Dr. Stephan Pauly, Michael Pauly
Rz. 52
Schließlich sind nur solche Ansprüche erfasst, die sich auf Arbeitsentgelt beziehen. Schadensersatzansprüche für die Zeit nach der Beendigung eines Arbeitsverhältnisses, z.B. der Schadensersatzanspruch wegen unberechtigter fristloser Kündigung, fallen nicht unter die Regelung.
Rz. 53
Vom Insolvenzgeldanspruch umfasst ist der Bruttolohn sowie der Gesamtsozialversicherungsanspruch. Darin liegt die Motivation der Sozialversicherungsträger und der Finanzverwaltung begründet, frühzeitig einen Fremdantrag auf Eröffnung eines Insolvenzverfahrens zu stellen. Denn nur dann erhalten sie ihre Beiträge bzw. die Lohnsteuer aus dem Fonds für Insolvenzgeld vollständig erstattet. Insbesondere bei hohen Lohnsummen ist diese Praxis zu beobachten. Ist eine außergerichtliche Sanierung geplant, so muss mit diesen Beteiligten deshalb frühzeitig Kontakt aufgenommen und nach Möglichkeit eine Einigung herbeigeführt werden.

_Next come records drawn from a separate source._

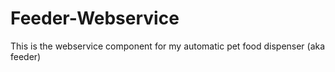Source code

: # Feeder-Webservice

This is the webservice component for my automatic pet food dispenser (aka feeder)
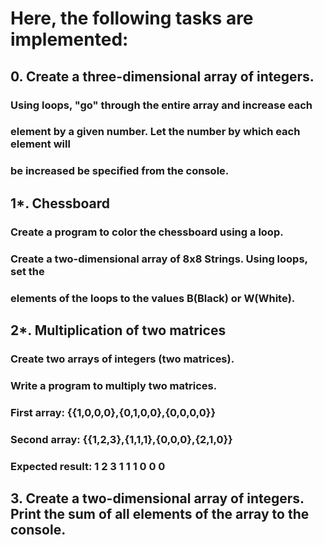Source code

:# Here, the following tasks are implemented:

## 0. Create a three-dimensional array of integers.
### Using loops, "go" through the entire array and increase each
### element by a given number. Let the number by which each element will
### be increased be specified from the console.

## 1*. Chessboard
### Create a program to color the chessboard using a loop.
### Create a two-dimensional array of 8x8 Strings. Using loops, set the
### elements of the loops to the values ​​B(Black) or W(White).

## 2*. Multiplication of two matrices
### Create two arrays of integers (two matrices).
### Write a program to multiply two matrices.
### First array: {{1,0,0,0},{0,1,0,0},{0,0,0,0}}
### Second array: {{1,2,3},{1,1,1},{0,0,0},{2,1,0}}
### Expected result: 1 2 3 1 1 1 0 0 0

## 3. Create a two-dimensional array of integers. Print the sum of all elements of the array to the console.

Von dem Bruttolohn werden die gesetzlichen Abzüge vorgenommen, von dem errechneten Nettolohn werden Ansprüche aus einer evtl. anderweitigen Beschäftigung abgezogen (§ 615 BGB).
Rz. 54
Zum Arbeitsentgelt im Sinne der Insolvenzgeldvorschriften zählen grundsätzlich auch die Vergütung für Mehrarbeit, Überstunden, Nachtzuschläge, vermögenswirksame Leistungen, Tantiemen, Sachbezüge, Urlaubs- und Weihnachtsgeld, Provisionen etc. (vgl. Insolvenzgeld-DA Nr. 7.2 Abs. 1 zu § 183 SGB III a.F.). Dies gilt allerdings nur insoweit, als diese Ansprüche während des maßgeblichen Bezugszeitraums entstanden sind. Überstunden aus Arbeitszeitkonten, die aus Zeiträumen davor herrühren, werden nicht durch das Insolvenzgeld abgedeckt, sondern bleiben einfache Insolvenzforderungen.
Abfindungen sind grundsätzlich nicht vom Insolvenzgeld gedeckt. Gleiches gilt für Urlaubsabgeltungen, vgl. § 166 Abs. 1 SGB III.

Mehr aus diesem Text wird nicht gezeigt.